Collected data

+++

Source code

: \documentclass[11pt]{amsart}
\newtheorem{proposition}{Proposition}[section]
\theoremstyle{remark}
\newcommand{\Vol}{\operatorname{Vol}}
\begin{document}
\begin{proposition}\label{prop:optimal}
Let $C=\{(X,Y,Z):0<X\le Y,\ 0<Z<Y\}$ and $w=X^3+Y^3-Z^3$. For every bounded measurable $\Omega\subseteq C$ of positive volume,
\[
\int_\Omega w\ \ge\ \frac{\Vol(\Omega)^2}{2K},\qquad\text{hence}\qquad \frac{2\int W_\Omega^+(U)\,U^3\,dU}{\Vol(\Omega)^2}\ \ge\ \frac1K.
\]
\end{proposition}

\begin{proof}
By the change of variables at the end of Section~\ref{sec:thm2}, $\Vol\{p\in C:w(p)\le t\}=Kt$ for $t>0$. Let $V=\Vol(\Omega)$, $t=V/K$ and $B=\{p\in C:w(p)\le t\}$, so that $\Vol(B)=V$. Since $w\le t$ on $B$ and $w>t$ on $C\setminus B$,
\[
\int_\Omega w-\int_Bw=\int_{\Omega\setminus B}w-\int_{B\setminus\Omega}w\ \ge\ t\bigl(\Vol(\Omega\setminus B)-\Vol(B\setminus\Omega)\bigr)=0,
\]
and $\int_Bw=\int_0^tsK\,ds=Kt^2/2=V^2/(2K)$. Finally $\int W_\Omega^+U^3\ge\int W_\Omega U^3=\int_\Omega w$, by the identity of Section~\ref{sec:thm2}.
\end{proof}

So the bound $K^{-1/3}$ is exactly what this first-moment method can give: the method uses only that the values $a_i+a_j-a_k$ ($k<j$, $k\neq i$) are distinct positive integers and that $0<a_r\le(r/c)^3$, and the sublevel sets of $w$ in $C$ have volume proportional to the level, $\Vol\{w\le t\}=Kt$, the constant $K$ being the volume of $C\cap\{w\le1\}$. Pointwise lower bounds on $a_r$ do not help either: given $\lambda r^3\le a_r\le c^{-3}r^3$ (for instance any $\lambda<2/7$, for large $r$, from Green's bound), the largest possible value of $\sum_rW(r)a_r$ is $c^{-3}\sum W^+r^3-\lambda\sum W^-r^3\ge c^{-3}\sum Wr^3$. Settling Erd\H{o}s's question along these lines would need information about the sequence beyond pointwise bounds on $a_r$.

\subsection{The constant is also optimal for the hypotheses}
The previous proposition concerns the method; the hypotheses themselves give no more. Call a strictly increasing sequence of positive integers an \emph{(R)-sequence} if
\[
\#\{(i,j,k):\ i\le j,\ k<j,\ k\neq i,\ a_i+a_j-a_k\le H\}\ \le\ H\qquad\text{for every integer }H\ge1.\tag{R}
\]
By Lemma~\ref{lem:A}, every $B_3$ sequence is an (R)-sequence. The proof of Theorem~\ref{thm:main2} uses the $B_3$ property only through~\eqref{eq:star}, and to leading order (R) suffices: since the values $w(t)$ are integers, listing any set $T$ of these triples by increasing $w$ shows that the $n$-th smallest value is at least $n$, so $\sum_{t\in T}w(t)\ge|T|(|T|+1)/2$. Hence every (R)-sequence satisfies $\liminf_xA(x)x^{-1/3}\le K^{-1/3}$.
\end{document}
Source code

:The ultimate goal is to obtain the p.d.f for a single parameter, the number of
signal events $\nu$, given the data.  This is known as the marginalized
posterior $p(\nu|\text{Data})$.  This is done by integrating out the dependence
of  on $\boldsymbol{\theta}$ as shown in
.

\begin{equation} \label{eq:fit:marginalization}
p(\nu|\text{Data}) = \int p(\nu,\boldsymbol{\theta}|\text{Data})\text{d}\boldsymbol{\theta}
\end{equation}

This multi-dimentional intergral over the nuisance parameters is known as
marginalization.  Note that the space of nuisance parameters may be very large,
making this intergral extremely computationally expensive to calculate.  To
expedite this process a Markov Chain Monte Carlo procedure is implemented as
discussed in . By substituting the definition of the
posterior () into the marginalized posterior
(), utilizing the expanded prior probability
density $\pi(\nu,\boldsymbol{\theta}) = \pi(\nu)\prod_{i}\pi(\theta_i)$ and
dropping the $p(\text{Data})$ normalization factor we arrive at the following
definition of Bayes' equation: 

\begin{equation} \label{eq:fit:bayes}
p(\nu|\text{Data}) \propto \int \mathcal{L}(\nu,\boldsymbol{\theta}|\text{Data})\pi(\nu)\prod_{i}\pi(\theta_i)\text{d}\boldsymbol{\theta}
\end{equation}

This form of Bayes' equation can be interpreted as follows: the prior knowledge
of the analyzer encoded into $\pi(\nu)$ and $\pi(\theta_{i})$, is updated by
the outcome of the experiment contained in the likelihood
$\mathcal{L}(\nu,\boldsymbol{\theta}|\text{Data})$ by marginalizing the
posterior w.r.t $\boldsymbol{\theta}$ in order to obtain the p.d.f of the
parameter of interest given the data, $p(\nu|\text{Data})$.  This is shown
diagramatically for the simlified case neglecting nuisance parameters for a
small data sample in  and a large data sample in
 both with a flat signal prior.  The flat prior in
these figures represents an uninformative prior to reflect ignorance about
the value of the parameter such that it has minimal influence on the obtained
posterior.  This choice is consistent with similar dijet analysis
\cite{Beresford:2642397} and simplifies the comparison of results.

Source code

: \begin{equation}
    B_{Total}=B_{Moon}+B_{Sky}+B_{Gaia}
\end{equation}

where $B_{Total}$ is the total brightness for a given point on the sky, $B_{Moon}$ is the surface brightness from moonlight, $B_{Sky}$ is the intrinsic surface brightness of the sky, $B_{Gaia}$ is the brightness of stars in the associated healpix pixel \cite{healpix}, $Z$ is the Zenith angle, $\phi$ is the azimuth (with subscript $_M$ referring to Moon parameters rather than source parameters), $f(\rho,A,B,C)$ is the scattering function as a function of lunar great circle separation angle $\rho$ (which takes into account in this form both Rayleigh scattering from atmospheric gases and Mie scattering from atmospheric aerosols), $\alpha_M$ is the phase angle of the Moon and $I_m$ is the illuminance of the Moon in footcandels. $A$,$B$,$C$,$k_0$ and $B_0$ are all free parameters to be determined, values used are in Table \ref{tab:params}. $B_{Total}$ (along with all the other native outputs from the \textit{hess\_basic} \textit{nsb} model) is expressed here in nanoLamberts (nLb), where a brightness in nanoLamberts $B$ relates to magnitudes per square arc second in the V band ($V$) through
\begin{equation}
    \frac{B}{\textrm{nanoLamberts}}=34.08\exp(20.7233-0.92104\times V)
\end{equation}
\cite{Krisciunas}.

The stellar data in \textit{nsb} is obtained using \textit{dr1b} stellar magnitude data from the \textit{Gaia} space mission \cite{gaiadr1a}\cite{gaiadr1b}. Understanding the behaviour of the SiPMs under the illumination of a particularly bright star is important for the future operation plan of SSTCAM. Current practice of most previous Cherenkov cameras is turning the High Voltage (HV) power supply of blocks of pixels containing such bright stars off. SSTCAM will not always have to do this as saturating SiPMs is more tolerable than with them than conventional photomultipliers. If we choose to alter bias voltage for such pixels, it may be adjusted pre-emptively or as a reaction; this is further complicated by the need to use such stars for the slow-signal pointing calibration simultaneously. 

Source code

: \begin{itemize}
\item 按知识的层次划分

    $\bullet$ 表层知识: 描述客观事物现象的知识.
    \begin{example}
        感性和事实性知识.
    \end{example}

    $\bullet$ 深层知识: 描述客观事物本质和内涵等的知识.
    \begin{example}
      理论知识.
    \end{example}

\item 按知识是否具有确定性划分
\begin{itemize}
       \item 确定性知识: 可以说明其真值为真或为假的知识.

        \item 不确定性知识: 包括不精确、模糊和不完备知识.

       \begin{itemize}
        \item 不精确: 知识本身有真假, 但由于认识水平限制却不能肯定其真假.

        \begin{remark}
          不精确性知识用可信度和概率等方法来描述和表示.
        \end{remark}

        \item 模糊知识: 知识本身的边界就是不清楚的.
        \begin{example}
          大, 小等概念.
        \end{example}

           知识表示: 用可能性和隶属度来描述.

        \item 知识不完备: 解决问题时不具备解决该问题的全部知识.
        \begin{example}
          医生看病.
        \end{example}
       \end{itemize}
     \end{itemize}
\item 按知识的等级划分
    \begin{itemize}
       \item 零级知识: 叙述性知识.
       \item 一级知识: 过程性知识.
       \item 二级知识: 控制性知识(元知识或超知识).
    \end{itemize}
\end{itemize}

+++

ABOUT THIS TASK
Give the count of lines in the data above that hold the string "hypotheses", with no additional words.

WRITTEN REPLY
2